5. Summary and Prospect
In this study, nine hub genes including NPPB, NPPA, MYH6, FRZB, ASPN, SFRP4, RPS4Y1, DDX3Y and HNRNPU were screened out by mining DCM and CHF gene chip data and bioinformatics analysis, which were closely related to the pathogenesis of DCM and HCF. At the same time, it was found that many of them were related to myocardial fibrosis, cardiac hypertrophy, angiogenesis, myocardial cell proliferation and vitality, myocardial apoptosis and so on.
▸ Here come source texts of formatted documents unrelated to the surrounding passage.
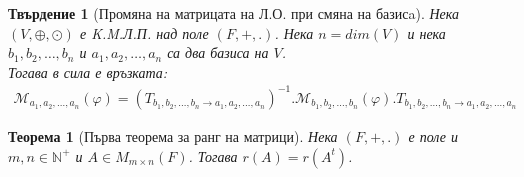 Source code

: \documentclass[12pt]{article}
\newtheorem{theorem}{Теорема}%
\newtheorem{proposition}{Твърдение}%
\begin{document}
\begin{proposition}[Промяна на матрицата на Л.О. при смяна на базисa]
Нека \((V, \oplus, \odot)\) е K.M.Л.П. над поле \((F, +, .)\).
Нека \(n = dim(V)\) и нека
\(b_1, b_2, \dots, b_n\) и \(a_1, a_2, \dots, a_n\) са два базиса на \(V\). \\
Тогава в сила е връзката:
\begin{align*}
\mathcal{M}_{a_1, a_2, \dots, a_n}(\varphi)
=
\left(T_{b_1, b_2, \dots, b_n \to a_1, a_2, \dots, a_n}\right)^{-1}
.
\mathcal{M}_{b_1, b_2, \dots, b_n}(\varphi)
.
T_{b_1, b_2, \dots, b_n \to a_1, a_2, \dots, a_n}
\end{align*}
\end{proposition}

\begin{theorem}[Първа теорема за ранг на матрици]
Нека \((F, +, .)\) е поле и \(m, n \in \mathbb{N}^+\) и \(A \in M_{m \times n}(F)\).
Тогава \(r(A) = r(A^t)\).
\end{theorem}
\end{document}
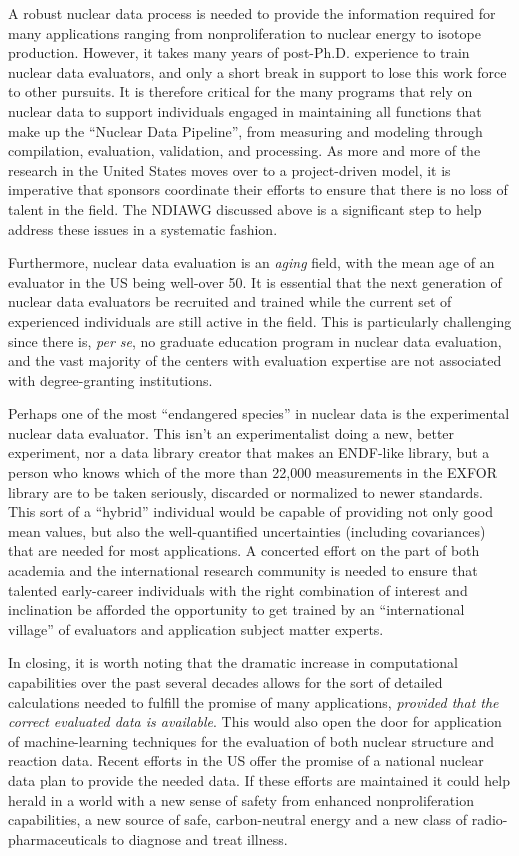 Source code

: \documentclass[letterpaper]{ar-1col}
\begin{document}
A robust nuclear data process is needed to provide the information required for many applications ranging from nonproliferation to nuclear energy to isotope production.
 However, it takes many years of post-Ph.D. experience to train nuclear data evaluators, and only a short break in support to lose  this work force to other pursuits.
 It is therefore critical for the many programs that rely on nuclear data to support individuals engaged in maintaining all functions that make up the \enquote{Nuclear Data Pipeline}, from measuring and modeling through compilation, evaluation, validation, and processing.
 As more and more of the research in the United States moves over to a project-driven model, it is imperative that sponsors coordinate their efforts to ensure that there is no loss of talent in the field.
 The NDIAWG discussed above is a significant step to help address these issues in a systematic fashion.

Furthermore, nuclear data evaluation is an \emph{aging} field, with the mean age of an evaluator in the US being well-over 50.
 It is essential that the next generation of nuclear data evaluators be recruited and trained while the current set of experienced individuals are still active in the field.
 This is particularly challenging since there is, \emph{per se}, no graduate education program in nuclear data evaluation, and the vast majority of the centers with evaluation expertise are not associated with degree-granting institutions.
 

Perhaps one of the most \enquote{endangered species} in nuclear data is the experimental nuclear data evaluator.
 This isn't an experimentalist doing a new, better experiment, nor a data library creator that makes an ENDF-like library, but a person who knows which of the more than 22,000 measurements in the EXFOR library are to be taken seriously, discarded or normalized to newer standards.
 This sort of a \enquote{hybrid} individual would be capable of providing not only good mean values, but also the well-quantified uncertainties (including covariances) that are needed for most applications.
 A concerted effort on the part of both academia and the international research community is needed to ensure that talented early-career individuals with the right combination of interest and inclination be afforded the opportunity to get trained by an \enquote{international village} of evaluators and application subject matter experts.
 

In closing, it is worth noting that the dramatic increase in computational capabilities over the past several decades allows for the sort of detailed calculations needed to fulfill the promise of many applications, \emph{provided that the correct evaluated data is available}.  This would also open the door for application of machine-learning techniques for the evaluation of both nuclear structure and reaction data.
  Recent efforts in the US offer the promise of a national nuclear data plan to provide the needed data.
 If these efforts are maintained it could help herald in a world with a new sense of safety from enhanced nonproliferation capabilities, a new source of safe, carbon-neutral energy and a new class of radio-pharmaceuticals to diagnose and treat illness.  
\end{document}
Extracellular matrix remodeling, serine peptidase complex, hormone receptor binding, Wnt-protein binding, vascular smooth muscle contraction, receptor guanylate cyclase signaling pathway, cGMP-PKG signaling pathway and other physiological processes and signaling pathways play an important role in the pathogenesis of DCM and CHF, providing new early warning indicators and theoretical basis for the molecular mechanism and therapeutic targets of DCM and CHF. In the future, relevant basic experiments are still needed to verify the specific mechanism of key genes in the occurrence and development of diseases.